Governor Bryan’s Statement on Moody’s Assessment of GERS

U.S. VIRGIN ISLANDS – Governor Albert Bryan Jr. issued a statement about Moody’s Investors Service’s assessment of the Territory’s financial outlook on the bond market and the solvency of the Government Employees’ Retirement System (GERS) following the Third U.S. Circuit Court of Appeals ruling earlier this month regarding the past due contributions owed by the Government of the Virgin Islands (GVI).

In that ruling, the Third Circuit said the GVI is not liable for about $43 million in interest and fees for past due contributions to the retirement system.

“This is not a loss for the GERS or the V.I. by any means. It underscores the urgency with which the executive and legislative branches need to work together to address and put forward a comprehensive solution to this problem,” Governor Bryan said. “In the judgement, the court clearly defines that it is the duty of the Legislature to address the funding needed, and by working collectively I believe we can get solve this issue on behalf of the people of the Virgin Islands.

“As evidence of our commitment, the Government of the Virgin Islands has paid millions to the GERS over the years, none of which they applied to the balance they claim is due. It is time to take another serious look at refinancing our bond debt to achieve lower rates, which will allow us to put more money into the system,” Governor Bryan said.

Moody’s said in the opinion it issued on Monday, April 19, the looming threat of the GERS going bankrupt likely would result in debt default and restructuring for the Government of the Virgin Islands.

“The ruling is credit positive for the USVI, because it will provide a more than $40 million reprieve from court-ordered pension contributions and thus help the financially stressed territory’s near-term ability to continue providing government services. However, it does little to alter the looming insolvency of GERS within the next several years,” the Moody’s assessment said. “The USVI almost certainly cannot afford to pay pensions directly to retirees if GERS depletes its assets, and likely cannot politically cut benefits while paying debt service in full to bondholders, meaning a GERS insolvency is highly likely to drive a debt default and restructuring.”

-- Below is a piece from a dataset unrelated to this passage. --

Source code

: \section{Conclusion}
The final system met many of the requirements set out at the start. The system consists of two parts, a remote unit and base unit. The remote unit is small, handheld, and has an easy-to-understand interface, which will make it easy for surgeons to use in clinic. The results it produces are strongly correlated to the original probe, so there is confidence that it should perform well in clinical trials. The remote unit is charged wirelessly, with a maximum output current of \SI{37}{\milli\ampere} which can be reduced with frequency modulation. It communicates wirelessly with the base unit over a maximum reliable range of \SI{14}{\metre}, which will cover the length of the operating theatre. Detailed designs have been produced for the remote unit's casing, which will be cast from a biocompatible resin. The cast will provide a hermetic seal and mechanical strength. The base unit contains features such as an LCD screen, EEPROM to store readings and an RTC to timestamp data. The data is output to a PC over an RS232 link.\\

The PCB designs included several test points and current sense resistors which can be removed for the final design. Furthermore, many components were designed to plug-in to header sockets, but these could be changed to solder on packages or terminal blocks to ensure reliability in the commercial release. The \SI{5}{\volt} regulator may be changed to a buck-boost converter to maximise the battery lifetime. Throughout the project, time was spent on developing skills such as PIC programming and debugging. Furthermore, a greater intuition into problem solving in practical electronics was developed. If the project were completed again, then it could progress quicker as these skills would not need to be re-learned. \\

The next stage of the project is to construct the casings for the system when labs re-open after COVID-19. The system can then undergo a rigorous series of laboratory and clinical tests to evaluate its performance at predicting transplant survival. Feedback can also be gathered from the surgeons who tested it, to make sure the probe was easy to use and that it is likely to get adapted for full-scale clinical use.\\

The Moody’s assessment said that regardless of whether the GVI paid the amount overturned by the Third Circuit, the retirement system is likely to fail in 2024.

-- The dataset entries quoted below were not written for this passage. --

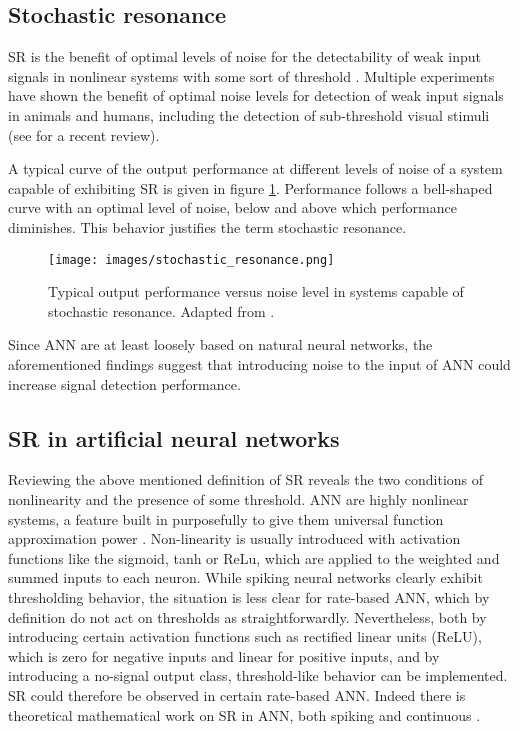 \documentclass{article}
\begin{document}
\subsection{Stochastic resonance}
SR is the benefit of optimal levels of noise for the detectability of weak input signals in nonlinear systems with some sort of threshold \cite{hanggi2002stochastic}. Multiple experiments have shown the benefit of optimal noise levels for detection of weak input signals in animals and humans, including the detection of sub-threshold visual stimuli (see \cite{aihara2010does} for a recent review).

A typical curve of the output performance at different levels of noise of a system capable of exhibiting SR is given in figure \ref{fig:sr}. Performance follows a bell-shaped curve with an optimal level of noise, below and above which performance diminishes. This behavior justifies the term stochastic resonance.

\begin{figure}[thb]
    \centering
	\texttt{[image: images/stochastic\_resonance.png]}
	\captionsetup{width=.55\linewidth}
	\caption{Typical output performance versus noise level in systems capable of stochastic resonance. Adapted from \cite{mcdonnell2009stochastic}.}
	\label{fig:sr}
\end{figure}

Since ANN are at least loosely based on natural neural networks, the aforementioned findings suggest that introducing noise to the input of ANN could increase signal detection performance.


\subsection{SR in artificial neural networks}
Reviewing the above mentioned definition of SR reveals the two conditions of nonlinearity and the presence of some threshold. ANN are highly nonlinear systems, a feature built in purposefully to give them universal function approximation power \cite{csaji2001approximation}. Non-linearity is usually introduced with activation functions like the sigmoid, tanh or ReLu, which are applied to the weighted and summed inputs to each neuron. While spiking neural networks clearly exhibit thresholding behavior, the situation is less clear for rate-based ANN, which by definition do not act on thresholds as straightforwardly. Nevertheless, both by introducing certain activation functions such as rectified linear units (ReLU), which is zero for negative inputs and linear for positive inputs, and by introducing a no-signal output class, threshold-like behavior can be implemented. SR could therefore be observed in certain rate-based ANN. Indeed there is theoretical mathematical work on SR in ANN, both spiking and continuous \cite{patel2008stochastic}.
\end{document}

“Assuming that in addition to its statutory contribution, the USVI pays the amount upheld by the appeals court in full, we still project that the GERS will run out of assets in fiscal 2024 without an extra infusion of cash or cut to benefits,” Moody’s reported. “To this end, the appeals court in its opinion said that GERS requires ‘possibly billions more’ to avoid insolvency, and the system’s most recent actuarial valuation recommends that the Board of Trustees prepare in advance for applying benefit cuts to retirees once the systems assets are exhausted.

“We estimate that GERS would have to cut benefit outflows to retirees by around 50% once its assets are depleted if its only sources of income are the USVI’s statutory contributions and active member contributions,” Moody’s reported. “A benefit cut of any significant magnitude is unlikely to occur, in our view, without a broader restructuring of the USVI’s other debts and obligations to bondholders.”

The Bryan-Roach Administration is committed to transparency, stabilizing the economy, restoring trust in the government and ensuring the disaster recovery is completed as quickly as possible.